### WORK TO COMPLETE
Write down the listing again exactly as it appears below, without its pictures.
*** GIVEN DATA Section Begins ***
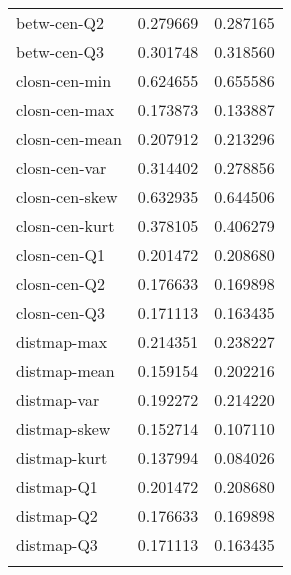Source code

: \begin{longtable}{lrr}
	betw-cen-Q2                   &  0.279669 &  0.287165 \\
	betw-cen-Q3                   &  0.301748 &  0.318560 \\
	closn-cen-min                 &  0.624655 &  0.655586 \\
	closn-cen-max                 &  0.173873 &  0.133887 \\
	closn-cen-mean                &  0.207912 &  0.213296 \\
	closn-cen-var                 &  0.314402 &  0.278856 \\
	closn-cen-skew                &  0.632935 &  0.644506 \\
	closn-cen-kurt                &  0.378105 &  0.406279 \\
	closn-cen-Q1                  &  0.201472 &  0.208680 \\
	closn-cen-Q2                  &  0.176633 &  0.169898 \\
	closn-cen-Q3                  &  0.171113 &  0.163435 \\
	distmap-max                   &  0.214351 &  0.238227 \\
	distmap-mean                  &  0.159154 &  0.202216 \\
	distmap-var                   &  0.192272 &  0.214220 \\
	distmap-skew                  &  0.152714 &  0.107110 \\
	distmap-kurt                  &  0.137994 &  0.084026 \\
	distmap-Q1                    &  0.201472 &  0.208680 \\
	distmap-Q2                    &  0.176633 &  0.169898 \\
	distmap-Q3                    &  0.171113 &  0.163435 \\
	\label{tab:results-stats}
\end{longtable}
*** GIVEN DATA Section Ends ***
### OUTPUT
Source code

: \begin{longtable}{lrr}
	betw-cen-Q2                   &  0.279669 &  0.287165 \\
	betw-cen-Q3                   &  0.301748 &  0.318560 \\
	closn-cen-min                 &  0.624655 &  0.655586 \\
	closn-cen-max                 &  0.173873 &  0.133887 \\
	closn-cen-mean                &  0.207912 &  0.213296 \\
	closn-cen-var                 &  0.314402 &  0.278856 \\
	closn-cen-skew                &  0.632935 &  0.644506 \\
	closn-cen-kurt                &  0.378105 &  0.406279 \\
	closn-cen-Q1                  &  0.201472 &  0.208680 \\
	closn-cen-Q2                  &  0.176633 &  0.169898 \\
	closn-cen-Q3                  &  0.171113 &  0.163435 \\
	distmap-max                   &  0.214351 &  0.238227 \\
	distmap-mean                  &  0.159154 &  0.202216 \\
	distmap-var                   &  0.192272 &  0.214220 \\
	distmap-skew                  &  0.152714 &  0.107110 \\
	distmap-kurt                  &  0.137994 &  0.084026 \\
	distmap-Q1                    &  0.201472 &  0.208680 \\
	distmap-Q2                    &  0.176633 &  0.169898 \\
	distmap-Q3                    &  0.171113 &  0.163435 \\
	\label{tab:results-stats}
\end{longtable}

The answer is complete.